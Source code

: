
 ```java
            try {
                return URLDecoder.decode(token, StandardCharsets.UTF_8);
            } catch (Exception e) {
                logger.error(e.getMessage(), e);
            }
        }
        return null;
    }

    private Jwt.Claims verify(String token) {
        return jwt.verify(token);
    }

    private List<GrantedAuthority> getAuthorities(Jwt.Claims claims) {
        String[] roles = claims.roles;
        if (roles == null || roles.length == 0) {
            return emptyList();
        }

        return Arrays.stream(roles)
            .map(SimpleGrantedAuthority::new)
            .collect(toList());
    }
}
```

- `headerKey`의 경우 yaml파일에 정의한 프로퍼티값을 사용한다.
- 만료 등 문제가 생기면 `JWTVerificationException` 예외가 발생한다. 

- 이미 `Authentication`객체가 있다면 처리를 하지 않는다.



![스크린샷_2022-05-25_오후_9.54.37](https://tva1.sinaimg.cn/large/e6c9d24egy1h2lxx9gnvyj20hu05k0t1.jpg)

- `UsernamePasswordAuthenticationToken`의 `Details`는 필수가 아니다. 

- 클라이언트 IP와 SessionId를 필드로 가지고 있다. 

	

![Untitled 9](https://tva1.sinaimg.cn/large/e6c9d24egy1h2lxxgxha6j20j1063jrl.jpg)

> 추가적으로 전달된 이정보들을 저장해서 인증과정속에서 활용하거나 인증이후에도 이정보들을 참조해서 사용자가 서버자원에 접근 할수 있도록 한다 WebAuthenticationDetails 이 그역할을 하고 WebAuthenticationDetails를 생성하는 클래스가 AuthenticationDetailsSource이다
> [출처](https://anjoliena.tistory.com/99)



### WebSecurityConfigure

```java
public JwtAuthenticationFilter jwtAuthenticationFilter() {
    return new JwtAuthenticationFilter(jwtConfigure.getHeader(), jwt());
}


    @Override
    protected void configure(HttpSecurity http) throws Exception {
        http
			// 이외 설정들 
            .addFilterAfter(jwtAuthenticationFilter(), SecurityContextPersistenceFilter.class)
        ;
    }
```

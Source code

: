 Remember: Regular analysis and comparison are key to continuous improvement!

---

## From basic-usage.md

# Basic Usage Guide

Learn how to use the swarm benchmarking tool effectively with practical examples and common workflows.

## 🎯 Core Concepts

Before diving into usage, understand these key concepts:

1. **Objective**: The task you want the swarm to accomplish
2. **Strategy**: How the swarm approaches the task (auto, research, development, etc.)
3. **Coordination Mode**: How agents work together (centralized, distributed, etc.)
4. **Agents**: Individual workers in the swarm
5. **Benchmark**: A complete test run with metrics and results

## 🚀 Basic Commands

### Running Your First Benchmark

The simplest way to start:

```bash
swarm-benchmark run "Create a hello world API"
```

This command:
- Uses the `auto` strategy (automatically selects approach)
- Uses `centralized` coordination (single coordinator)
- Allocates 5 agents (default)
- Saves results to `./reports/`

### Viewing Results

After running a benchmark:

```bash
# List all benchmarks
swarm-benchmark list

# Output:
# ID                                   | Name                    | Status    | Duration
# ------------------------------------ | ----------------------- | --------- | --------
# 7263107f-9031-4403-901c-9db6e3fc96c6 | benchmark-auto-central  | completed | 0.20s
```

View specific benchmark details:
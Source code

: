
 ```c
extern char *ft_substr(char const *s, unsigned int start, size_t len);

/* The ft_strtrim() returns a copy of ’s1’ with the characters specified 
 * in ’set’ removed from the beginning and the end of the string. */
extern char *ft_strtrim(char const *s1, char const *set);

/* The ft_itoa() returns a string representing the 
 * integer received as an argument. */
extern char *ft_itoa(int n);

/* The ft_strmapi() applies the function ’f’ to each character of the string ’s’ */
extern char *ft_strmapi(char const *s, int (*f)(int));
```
◆ ◆ ◆ ◆
WHAT TO PRODUCE:
Look through the data above. Each line containing the word "null" needs to be copied.

OUTPUT FOR THIS TASK:
        return null;
        if (roles == null || roles.length == 0) {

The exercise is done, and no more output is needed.